Anngret Gerleit (Focus)
VITA:
1970 geboren und aufgewachsen in Rosenheim, Bayern.
1987 begann seine künstlerische Laufbahn mit einer mehrwöchigen Reise nach Ibiza, die sein Leben nachhaltig veränderte. Tief inspiriert von der Freiheit der Künstler-, Musik- u. Hippie- Aussteigerkultur fing er an seine eigene Lebens- und Arbeitsphilosophie zu entwickeln.
Fortan begann er sich für Kunst und Malerei zu interessieren. Zunächst für Superheros aus amerikanischer Comic-Strips (Comic-Art, Pop-Art) die er unermüdlich abzeichnete, später für Warhol, Keith Haring, Spraydosen und Graffiti.
Schon bald erweiterte er sein Themenspektrum, machte Superman und Co.
Protagonisten seiner eigenen Innenwelt Platz.
1995 entdeckte MTHennig, der mit der Ostpreussischen Malerin KÄTHE RUPPEL (1886-1969) verwandt ist, seine Leidenschaft für die
Malerei und arbeitete zunächst als Autodidakt.
1998 zog er nach München und ging unverzüglich zu Münchner Malern ins Atelier. Wöchentlich. Besonders hervorzuheben aus dieser Zeit sind Gershom von Schwarze und Silvia Götz. Seine Bewerbung an der Münchner Akademie der Bildenden Künste bei dem Maler Markus Oehlen wurde 2002 abgelehnt.

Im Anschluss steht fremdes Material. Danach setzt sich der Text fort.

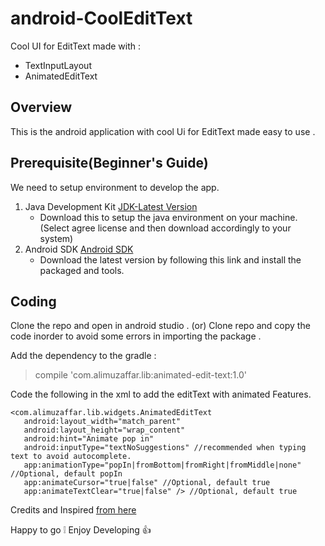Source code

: # android-CoolEditText

Cool UI for EditText made with :
- TextInputLayout 
- AnimatedEditText

## Overview 
This is the android application with cool Ui for EditText made easy to use .


## Prerequisite(Beginner's Guide)
We need to setup environment to develop the app.

1. Java Development Kit [JDK-Latest Version](http://www.oracle.com/technetwork/java/javase/downloads/jdk9-downloads-3848520.html) 
   - Download this to setup the java environment on your machine.(Select agree license and then download accordingly to your system)
2. Android SDK [Android SDK](https://developer.android.com/studio/index.html)
   - Download the latest version by following this link and install the packaged and tools. 
   
## Coding 
 Clone the repo and open in android studio .
 (or) Clone repo and copy the code inorder to avoid some errors in importing the package .
 
 Add the dependency to the gradle :
 > compile 'com.alimuzaffar.lib:animated-edit-text:1.0'
 
 Code the following in the xml to add the editText with animated Features.
 ```
 <com.alimuzaffar.lib.widgets.AnimatedEditText
    android:layout_width="match_parent"
    android:layout_height="wrap_content"
    android:hint="Animate pop in"
    android:inputType="textNoSuggestions" //recommended when typing text to avoid autocomplete.
    app:animationType="popIn|fromBottom|fromRight|fromMiddle|none" //Optional, default popIn
    app:animateCursor="true|false" //Optional, default true
    app:animateTextClear="true|false" /> //Optional, default true
```
 
 Credits and Inspired [from here](https://github.com/alphamu/AnimatedEditText)
 
 Happy to go :grey_exclamation: Enjoy Developing :thumbsup:
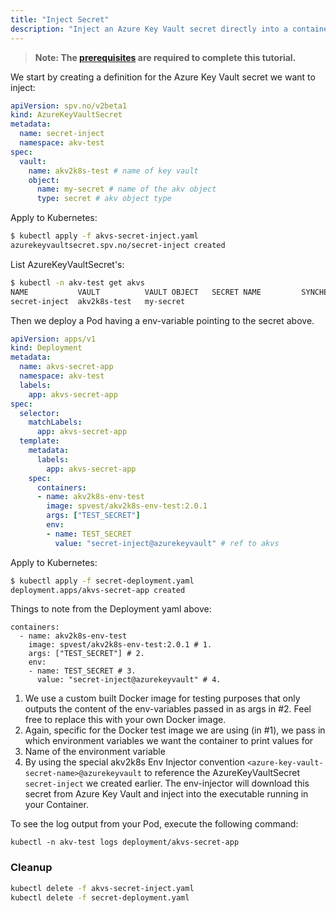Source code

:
 ```yaml
---
title: "Inject Secret"
description: "Inject an Azure Key Vault secret directly into a container application"
---
```


> **Note: The [prerequisites](../prerequisites) are required to complete this tutorial.**

We start by creating a definition for the Azure Key Vault secret we want to inject:

```yaml:title=akvs-secret-inject.yaml
apiVersion: spv.no/v2beta1
kind: AzureKeyVaultSecret
metadata:
  name: secret-inject 
  namespace: akv-test
spec:
  vault:
    name: akv2k8s-test # name of key vault
    object:
      name: my-secret # name of the akv object
      type: secret # akv object type
```

Apply to Kubernetes:

```bash
$ kubectl apply -f akvs-secret-inject.yaml
azurekeyvaultsecret.spv.no/secret-inject created
```

List AzureKeyVaultSecret's:

```bash
$ kubectl -n akv-test get akvs
NAME           VAULT          VAULT OBJECT   SECRET NAME         SYNCHED
secret-inject  akv2k8s-test   my-secret
```

Then we deploy a Pod having a env-variable pointing to the secret above.

```yaml:title=secret-deployment.yaml
apiVersion: apps/v1
kind: Deployment
metadata:
  name: akvs-secret-app
  namespace: akv-test
  labels:
    app: akvs-secret-app
spec:
  selector:
    matchLabels:
      app: akvs-secret-app
  template:
    metadata:
      labels:
        app: akvs-secret-app
    spec:
      containers:
      - name: akv2k8s-env-test
        image: spvest/akv2k8s-env-test:2.0.1
        args: ["TEST_SECRET"]
        env:
        - name: TEST_SECRET
          value: "secret-inject@azurekeyvault" # ref to akvs
```

Apply to Kubernetes:

```bash
$ kubectl apply -f secret-deployment.yaml
deployment.apps/akvs-secret-app created
```

Things to note from the Deployment yaml above:

```yaml{3,4,6,7}
containers:
  - name: akv2k8s-env-test
    image: spvest/akv2k8s-env-test:2.0.1 # 1.
    args: ["TEST_SECRET"] # 2.
    env:
    - name: TEST_SECRET # 3.
      value: "secret-inject@azurekeyvault" # 4.
```

1. We use a custom built Docker image for testing purposes that only outputs the content of the env-variables passed in as args in #2. Feel free to replace this with your own Docker image.
2. Again, specific for the Docker test image we are using (in #1), we pass in which environment variables we want the container to print values for 
3. Name of the environment variable
4. By using the special akv2k8s Env Injector convention `<azure-key-vault-secret-name>@azurekeyvault` to reference the AzureKeyVaultSecret `secret-inject` we created earlier. The env-injector will download this secret from Azure Key Vault and inject into the executable running in your Container.

To see the log output from your Pod, execute the following command:

```
kubectl -n akv-test logs deployment/akvs-secret-app
```

### Cleanup

```bash
kubectl delete -f akvs-secret-inject.yaml
kubectl delete -f secret-deployment.yaml
```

Diese Lehrjahre gipfelten in seiner ersten Ausstellung in der
KULTURSCHMIEDE SENDLING:
2004 REFLEX-ION
2005-2006 weitere wichtige Lehrer in diesem Lebensabschnitt waren:
Otto von Kotzebue, Annegret Poschlep und der viel zu frühverstorbene Malerfreund,
3D-Farbschütter, Sänger, Songwriter u. Gitarrist Kurt Iwanschütz. MTH arbeitet seither bevorzugt in dem 3D-Farb-Medium und entwickelte immer mehr seinen eigene malerische Handschrift, die 2007 im der Ausstellung in der Galerie 139 seinen Ausdruck fand:
2007 PSYCHEDELIC - Psychedelonische Malerei
Zu seinen künstlerischen Vorbildern zählen Maler wie LeRoy Neiman, H.R.Giger,
Max Ernst, Otto Dix, Ernst Ludwig Kirchner, Francis Bacon die Surrealisten, die Expressionisten und die italienischen Futuristen.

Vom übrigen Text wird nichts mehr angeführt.